Data excerpts
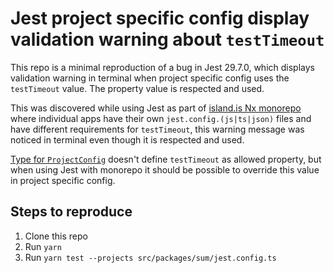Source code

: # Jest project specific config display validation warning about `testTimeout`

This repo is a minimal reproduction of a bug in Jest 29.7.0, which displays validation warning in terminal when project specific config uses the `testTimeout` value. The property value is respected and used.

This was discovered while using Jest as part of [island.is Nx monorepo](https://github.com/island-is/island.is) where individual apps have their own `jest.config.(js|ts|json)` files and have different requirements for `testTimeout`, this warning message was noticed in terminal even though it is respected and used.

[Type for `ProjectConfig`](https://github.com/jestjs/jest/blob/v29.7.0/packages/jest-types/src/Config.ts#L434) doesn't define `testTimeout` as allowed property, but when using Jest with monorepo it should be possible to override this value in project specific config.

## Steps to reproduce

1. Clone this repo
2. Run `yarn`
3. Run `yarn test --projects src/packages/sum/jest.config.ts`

--

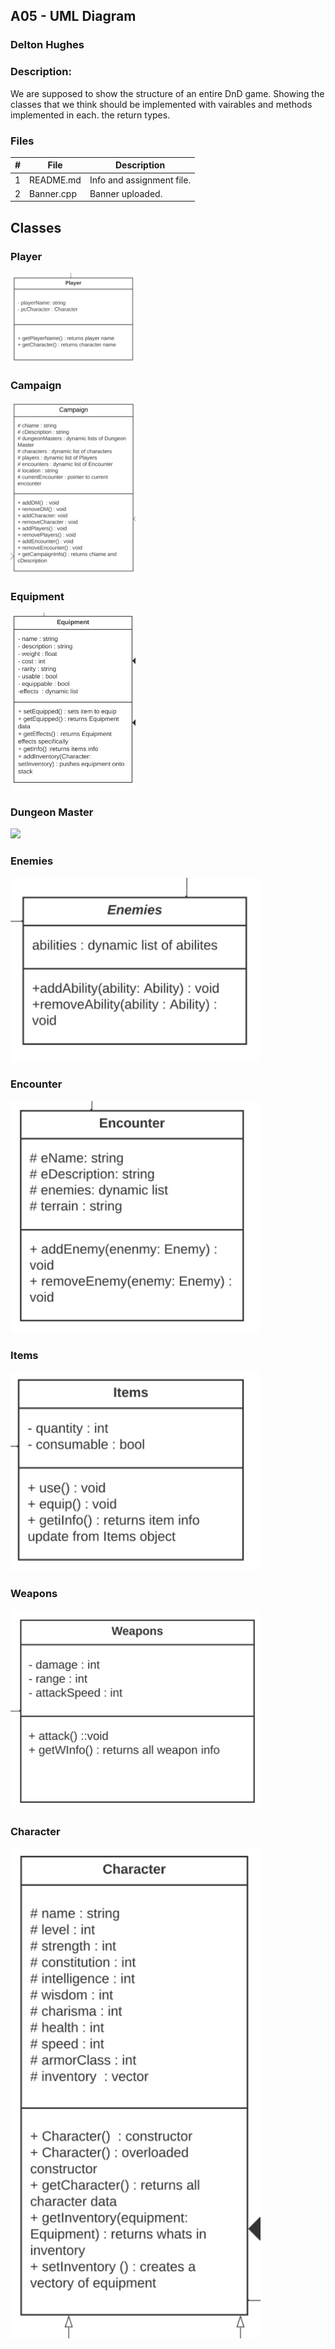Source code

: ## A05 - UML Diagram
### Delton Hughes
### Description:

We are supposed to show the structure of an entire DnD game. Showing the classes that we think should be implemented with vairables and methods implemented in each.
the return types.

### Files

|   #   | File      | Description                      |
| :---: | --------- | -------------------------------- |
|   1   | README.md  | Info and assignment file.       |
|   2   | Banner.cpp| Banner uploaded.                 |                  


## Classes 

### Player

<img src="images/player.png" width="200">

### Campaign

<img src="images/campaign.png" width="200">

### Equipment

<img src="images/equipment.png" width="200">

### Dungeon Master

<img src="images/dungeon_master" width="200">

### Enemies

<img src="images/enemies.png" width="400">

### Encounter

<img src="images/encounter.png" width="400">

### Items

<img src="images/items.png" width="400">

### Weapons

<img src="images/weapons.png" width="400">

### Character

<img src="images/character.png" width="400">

GOAL OF THE EXERCISE
Take the entries above and copy out all lines with the string "packages".

WRITTEN SOLUTION
[Type for `ProjectConfig`](https://github.com/jestjs/jest/blob/v29.7.0/packages/jest-types/src/Config.ts#L434) doesn't define `testTimeout` as allowed property, but when using Jest with monorepo it should be possible to override this value in project specific config.
3. Run `yarn test --projects src/packages/sum/jest.config.ts`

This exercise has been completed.